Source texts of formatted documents
--- START ---
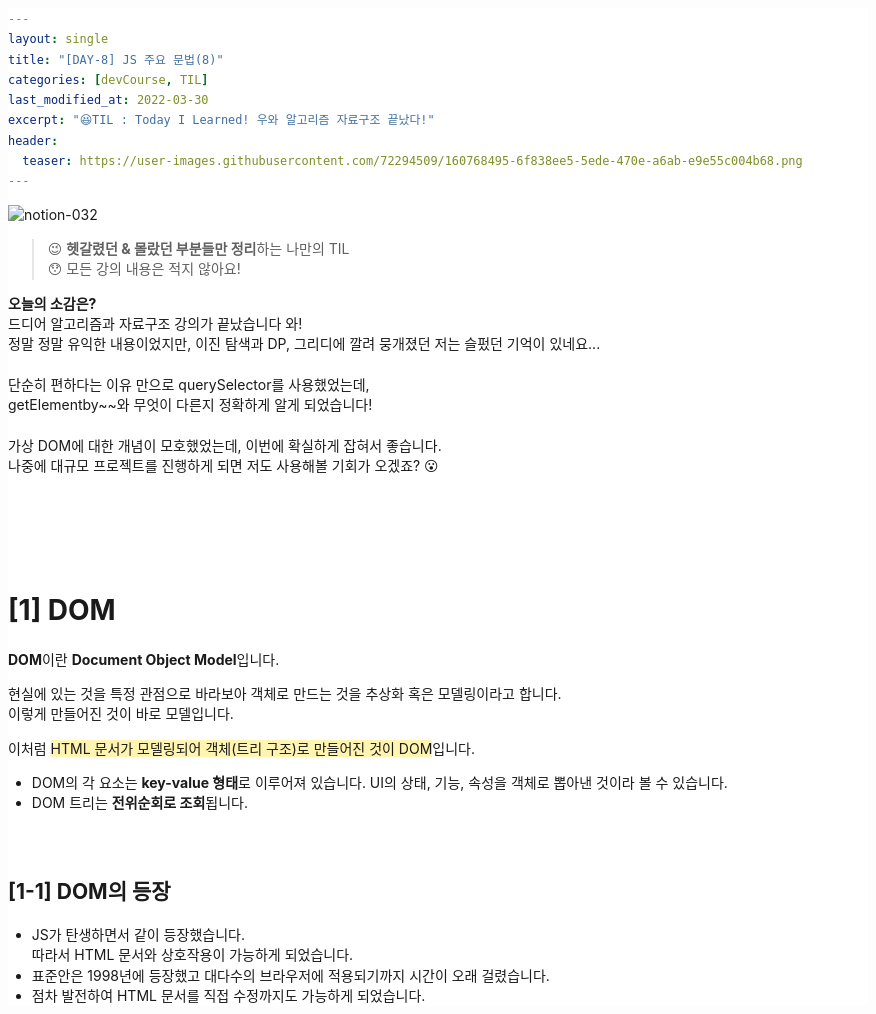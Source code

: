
 ```yaml
---
layout: single
title: "[DAY-8] JS 주요 문법(8)"
categories: [devCourse, TIL]
last_modified_at: 2022-03-30
excerpt: "😆TIL : Today I Learned! 우와 알고리즘 자료구조 끝났다!"
header:
  teaser: https://user-images.githubusercontent.com/72294509/160768495-6f838ee5-5ede-470e-a6ab-e9e55c004b68.png
---
```


![notion-032](https://user-images.githubusercontent.com/72294509/160768495-6f838ee5-5ede-470e-a6ab-e9e55c004b68.png)

> 😉 **헷갈렸던 & 몰랐던 부분들만 정리**하는 나만의 TIL<br>
> 😯 모든 강의 내용은 적지 않아요!

<p class='notice--success'>
	<strong>오늘의 소감은?</strong><br>
	드디어 알고리즘과 자료구조 강의가 끝났습니다 와!<br>
	정말 정말 유익한 내용이었지만, 이진 탐색과 DP, 그리디에 깔려 뭉개졌던 저는 슬펐던 기억이 있네요... <br>
	<br>
	단순히 편하다는 이유 만으로 querySelector를 사용했었는데,<br>
	getElementby~~와 무엇이 다른지 정확하게 알게 되었습니다!<br>
	<br>
	가상 DOM에 대한 개념이 모호했었는데, 이번에 확실하게 잡혀서 좋습니다. <br>
	나중에 대규모 프로젝트를 진행하게 되면 저도 사용해볼 기회가 오겠죠? 😮
</P>

<br><br><br>

# [1] DOM

**DOM**이란 **Document Object Model**입니다.

현실에 있는 것을 특정 관점으로 바라보아 객체로 만드는 것을 추상화 혹은 모델링이라고 합니다.
<br>
이렇게 만들어진 것이 바로 모델입니다.

이처럼 <span style="background-color:#fff5b1;">HTML 문서가 모델링되어 객체(트리 구조)로 만들어진 것이 DOM</span>입니다.

- DOM의 각 요소는 **key-value 형태**로 이루어져 있습니다.
  UI의 상태, 기능, 속성을 객체로 뽑아낸 것이라 볼 수 있습니다.
- DOM 트리는 **전위순회로 조회**됩니다.

<br>

## [1-1] DOM의 등장

- JS가 탄생하면서 같이 등장했습니다. <br>
  따라서 HTML 문서와 상호작용이 가능하게 되었습니다.
- 표준안은 1998년에 등장했고 대다수의 브라우저에 적용되기까지 시간이 오래 걸렸습니다.
- 점차 발전하여 HTML 문서를 직접 수정까지도 가능하게 되었습니다.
--- END ---
TASK TO CARRY OUT -
Quote only what lies between the first line of the records and the line containing "내용은 적지 않아요!", please, including both lines and excluding images.

TASK OUTPUT -
Source code

:
 ```yaml
---
layout: single
title: "[DAY-8] JS 주요 문법(8)"
categories: [devCourse, TIL]
last_modified_at: 2022-03-30
excerpt: "😆TIL : Today I Learned! 우와 알고리즘 자료구조 끝났다!"
header:
  teaser: https://user-images.githubusercontent.com/72294509/160768495-6f838ee5-5ede-470e-a6ab-e9e55c004b68.png
---
```


![notion-032](https://user-images.githubusercontent.com/72294509/160768495-6f838ee5-5ede-470e-a6ab-e9e55c004b68.png)

> 😉 **헷갈렸던 & 몰랐던 부분들만 정리**하는 나만의 TIL<br>
> 😯 모든 강의 내용은 적지 않아요!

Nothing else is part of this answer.